Watching a stock like QXO makes you feel a little off. Two years ago, the ticker hardly existed at all. Today, it is at the epicenter of one of the biggest acquisition sprees in the history of American building materials. In June 2024, Brad Jacobs, who has already transformed United Waste, United Rentals, and XPO into behemoths, entered a dormant software shell from the 2002 era, rebranded it, raised more than $5 billion in equity, and directed it toward a fragmented $800 billion industry that most investors had never given much thought to. You can see his raw material if you drive through any North American suburb: homes undergoing roof replacements, insulation rolls piled on driveways, and lumber yards bustling on Saturday mornings. He is consolidating that business.
The stock is currently being shaken by the most recent chapter. For about $17 billion, QXO agreed to purchase TopBuild, offering TopBuild shareholders 20.2 QXO shares per BLD share or $505 in cash. By all accounts, it’s a huge deal, and markets responded with the typical tension you would anticipate: While QXO fell roughly 6.8% in a single session, closing at about $20.96, TopBuild saw double-digit gains. Investors appear to think the deal is dilutive in the short term but strategically sound. It is possible for two things to be true simultaneously, and this is precisely the tension that appears on the chart.
| Company Name | QXO, Inc. |
| Ticker | NYSE: QXO |
| Recent Share Price | $20.96 (April 23, 2026) |
| Market Cap | ~$15.19 billion |
| 52-Week Range | $12.16 – $27.61 |
| Founded | 2002 (relaunched under Brad Jacobs, June 2024) |
| Headquarters | Greenwich, Connecticut |
| CEO & Chairman | Brad Jacobs |
| Employees | ~7,794 (2025) |
| Industry | Building products distribution |
| Business Focus | Roofing, waterproofing, lumber, insulation |
| Major 2026 Deals | Kodiak Building Partners ($2.25B), TopBuild ($17B) |
| Long-Term Revenue Target | $50 billion |
| Key Investor Backing | Apollo Global Management, Jacobs Private Equity |
It’s difficult not to notice parallels between this and XPO in the early 2010s. Through persistent acquisitions, Jacobs transformed a small logistics company into one of the decade’s top-performing stocks. Back then, skeptics referred to it as a roll-up that would fail due to integration risk. They were mistaken.
This time, the question is whether the same thesis is true. The distribution of building products is more dependent on housing starts, interest rates, and the sentiment of American homeowners, making it more cyclical than logistics. However, the figures that Jacobs is pursuing are accurate; management is aiming for yearly cost and revenue synergies of about $300 million by 2030, with combined revenue anticipated to surpass $18 billion immediately following closing.

A CEO’s spending habits are always revealing, and Jacobs is spending a lot of money. Kodiak Building Partners was acquired by QXO in February for $2.25 billion. Next was Beacon Roofing, which was purchased for roughly $11 billion in 2025. TopBuild now. Every transaction has followed a pattern: purchase a market leader, add technology, eliminate inefficiencies, and so on. Early last year, Apollo Global Management spearheaded a $1.2 billion investment, thereby providing hard capital support for the plan. Even if retail investors become uncomfortable during drawdowns, that kind of institutional support eventually finds its way into valuations.

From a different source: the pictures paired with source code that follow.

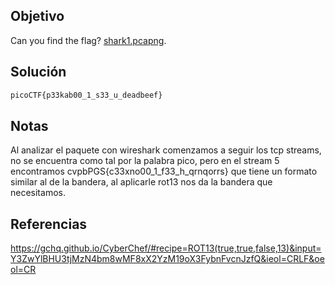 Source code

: ## Objetivo 
Can you find the flag? [shark1.pcapng](https://mercury.picoctf.net/static/4c996ecfb7fbada15a9799511f24dc99/shark1.pcapng).

## Solución
```bash
picoCTF{p33kab00_1_s33_u_deadbeef}
```


## Notas
Al analizar el paquete con wireshark comenzamos a seguir los tcp streams, no se encuentra como tal por la palabra pico, pero en el stream 5 encontramos cvpbPGS{c33xno00_1_f33_h_qrnqorrs} que tiene un formato similar al de la bandera, al aplicarle rot13 nos da la bandera que necesitamos.

## Referencias
https://gchq.github.io/CyberChef/#recipe=ROT13(true,true,false,13)&input=Y3ZwYlBHU3tjMzN4bm8wMF8xX2YzM19oX3FybnFvcnJzfQ&ieol=CRLF&oeol=CR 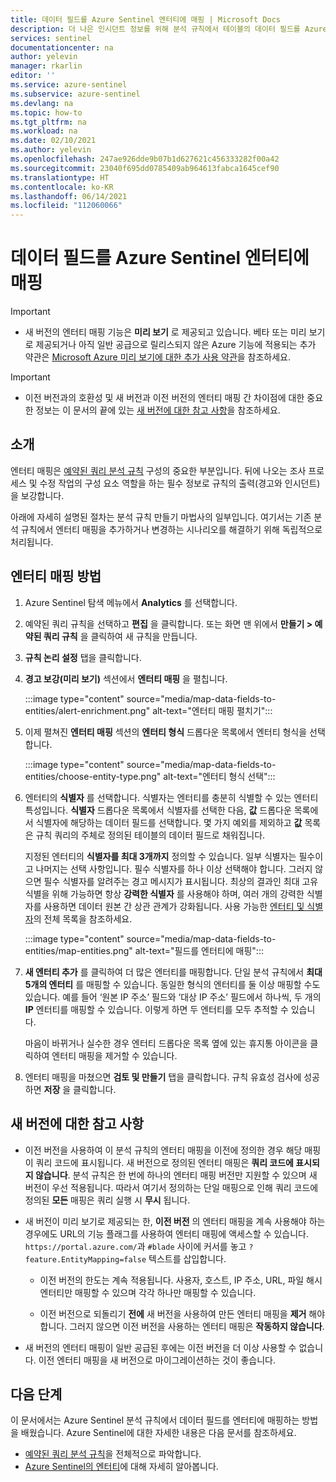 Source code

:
 ```yaml
---
title: 데이터 필드를 Azure Sentinel 엔터티에 매핑 | Microsoft Docs
description: 더 나은 인시던트 정보를 위해 분석 규칙에서 테이블의 데이터 필드를 Azure Sentinel 엔터티에 매핑
services: sentinel
documentationcenter: na
author: yelevin
manager: rkarlin
editor: ''
ms.service: azure-sentinel
ms.subservice: azure-sentinel
ms.devlang: na
ms.topic: how-to
ms.tgt_pltfrm: na
ms.workload: na
ms.date: 02/10/2021
ms.author: yelevin
ms.openlocfilehash: 247ae926dde9b07b1d627621c456333282f00a42
ms.sourcegitcommit: 23040f695dd0785409ab964613fabca1645cef90
ms.translationtype: HT
ms.contentlocale: ko-KR
ms.lasthandoff: 06/14/2021
ms.locfileid: "112060066"
---
```

# <a name="map-data-fields-to-entities-in-azure-sentinel"></a>데이터 필드를 Azure Sentinel 엔터티에 매핑 

> [!IMPORTANT]
>
> - 새 버전의 엔터티 매핑 기능은 **미리 보기** 로 제공되고 있습니다. 베타 또는 미리 보기로 제공되거나 아직 일반 공급으로 릴리스되지 않은 Azure 기능에 적용되는 추가 약관은 [Microsoft Azure 미리 보기에 대한 추가 사용 약관](https://azure.microsoft.com/support/legal/preview-supplemental-terms/)을 참조하세요.

> [!IMPORTANT]
>
> - 이전 버전과의 호환성 및 새 버전과 이전 버전의 엔터티 매핑 간 차이점에 대한 중요한 정보는 이 문서의 끝에 있는 [새 버전에 대한 참고 사항](#notes-on-the-new-version)을 참조하세요.

## <a name="introduction"></a>소개

엔터티 매핑은 [예약된 쿼리 분석 규칙](tutorial-detect-threats-custom.md) 구성의 중요한 부분입니다. 뒤에 나오는 조사 프로세스 및 수정 작업의 구성 요소 역할을 하는 필수 정보로 규칙의 출력(경고와 인시던트)을 보강합니다.

아래에 자세히 설명된 절차는 분석 규칙 만들기 마법사의 일부입니다. 여기서는 기존 분석 규칙에서 엔터티 매핑을 추가하거나 변경하는 시나리오를 해결하기 위해 독립적으로 처리됩니다.

## <a name="how-to-map-entities"></a>엔터티 매핑 방법

1. Azure Sentinel 탐색 메뉴에서 **Analytics** 를 선택합니다.

1. 예약된 쿼리 규칙을 선택하고 **편집** 을 클릭합니다. 또는 화면 맨 위에서 **만들기 > 예약된 쿼리 규칙** 을 클릭하여 새 규칙을 만듭니다.

1. **규칙 논리 설정** 탭을 클릭합니다. 

1. **경고 보강(미리 보기)** 섹션에서 **엔터티 매핑** 을 펼칩니다.

    :::image type="content" source="media/map-data-fields-to-entities/alert-enrichment.png" alt-text="엔터티 매핑 펼치기":::

1. 이제 펼쳐진 **엔터티 매핑** 섹션의 **엔터티 형식** 드롭다운 목록에서 엔터티 형식을 선택합니다.

    :::image type="content" source="media/map-data-fields-to-entities/choose-entity-type.png" alt-text="엔터티 형식 선택":::

1. 엔터티의 **식별자** 를 선택합니다. 식별자는 엔터티를 충분히 식별할 수 있는 엔터티 특성입니다. **식별자** 드롭다운 목록에서 식별자를 선택한 다음, **값** 드롭다운 목록에서 식별자에 해당하는 데이터 필드를 선택합니다. 몇 가지 예외를 제외하고 **값** 목록은 규칙 쿼리의 주체로 정의된 테이블의 데이터 필드로 채워집니다.

    지정된 엔터티의 **식별자를 최대 3개까지** 정의할 수 있습니다. 일부 식별자는 필수이고 나머지는 선택 사항입니다. 필수 식별자를 하나 이상 선택해야 합니다. 그러지 않으면 필수 식별자를 알려주는 경고 메시지가 표시됩니다. 최상의 결과인 최대 고유 식별을 위해 가능하면 항상 **강력한 식별자** 를 사용해야 하며, 여러 개의 강력한 식별자를 사용하면 데이터 원본 간 상관 관계가 강화됩니다. 사용 가능한 [엔터티 및 식별자](entities-reference.md)의 전체 목록을 참조하세요.

    :::image type="content" source="media/map-data-fields-to-entities/map-entities.png" alt-text="필드를 엔터티에 매핑":::

1. **새 엔터티 추가** 를 클릭하여 더 많은 엔터티를 매핑합니다. 단일 분석 규칙에서 **최대 5개의 엔터티** 를 매핑할 수 있습니다. 동일한 형식의 엔터티를 둘 이상 매핑할 수도 있습니다. 예를 들어 ‘원본 IP 주소’ 필드와 ‘대상 IP 주소’ 필드에서 하나씩, 두 개의 **IP** 엔터티를 매핑할 수 있습니다.  이렇게 하면 두 엔터티를 모두 추적할 수 있습니다.

    마음이 바뀌거나 실수한 경우 엔터티 드롭다운 목록 옆에 있는 휴지통 아이콘을 클릭하여 엔터티 매핑을 제거할 수 있습니다.

1. 엔터티 매핑을 마쳤으면 **검토 및 만들기** 탭을 클릭합니다. 규칙 유효성 검사에 성공하면 **저장** 을 클릭합니다.

## <a name="notes-on-the-new-version"></a>새 버전에 대한 참고 사항

- 이전 버전을 사용하여 이 분석 규칙의 엔터티 매핑을 이전에 정의한 경우 해당 매핑이 쿼리 코드에 표시됩니다. 새 버전으로 정의된 엔터티 매핑은 **쿼리 코드에 표시되지 않습니다**. 분석 규칙은 한 번에 하나의 엔터티 매핑 버전만 지원할 수 있으며 새 버전이 우선 적용됩니다. 따라서 여기서 정의하는 단일 매핑으로 인해 쿼리 코드에 정의된 **모든** 매핑은 쿼리 실행 시 **무시** 됩니다. 

- 새 버전이 미리 보기로 제공되는 한, **이전 버전** 의 엔터티 매핑을 계속 사용해야 하는 경우에도 URL의 기능 플래그를 사용하여 엔터티 매핑에 액세스할 수 있습니다. `https://portal.azure.com/`과 `#blade` 사이에 커서를 놓고 `?feature.EntityMapping=false` 텍스트를 삽입합니다.

  - 이전 버전의 한도는 계속 적용됩니다. 사용자, 호스트, IP 주소, URL, 파일 해시 엔터티만 매핑할 수 있으며 각각 하나만 매핑할 수 있습니다.

  - 이전 버전으로 되돌리기 **전에** 새 버전을 사용하여 만든 엔터티 매핑을 **제거** 해야 합니다. 그러지 않으면 이전 버전을 사용하는 엔터티 매핑은 **작동하지 않습니다**.

- 새 버전의 엔터티 매핑이 일반 공급된 후에는 이전 버전을 더 이상 사용할 수 없습니다. 이전 엔터티 매핑을 새 버전으로 마이그레이션하는 것이 좋습니다.


## <a name="next-steps"></a>다음 단계

이 문서에서는 Azure Sentinel 분석 규칙에서 데이터 필드를 엔터티에 매핑하는 방법을 배웠습니다. Azure Sentinel에 대한 자세한 내용은 다음 문서를 참조하세요.
- [예약된 쿼리 분석 규칙](tutorial-detect-threats-custom.md)을 전체적으로 파악합니다.
- [Azure Sentinel의 엔터티](entities-in-azure-sentinel.md)에 대해 자세히 알아봅니다.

However, the worries are real. Significant shareholder dilution has occurred, and the TopBuild structure, which is a combination of stock and cash, will increase the number of shares. The P/E ratio is still negative because QXO is still covering integration costs, and Barron’s research continues to indicate a cautious growth-at-a-reasonable-price score. That’s part of the deal for patient investors, but it’s a deterrent for short-term traders. Some early buyers at $18 are already up 30%, while others are nursing losses from chasing the stock near its 52-week high of $27.61, as demonstrated in a Reddit thread on r/wallstreetbets from a few months ago.
Whether QXO will reach the $50 billion revenue goal Jacobs keeps bringing up is still up in the air. Ambition is irrelevant to housing cycles. However, it seems like someone who has done this before, understands how the game ends, and isn’t in a rush to appease the quarterly crowd is building this company. There has never been a more aggressive consolidator in the building products sector. Long-term investors who can put up with the commotion may find that QXO is one of those stocks they wish they had quietly purchased years before it became apparent.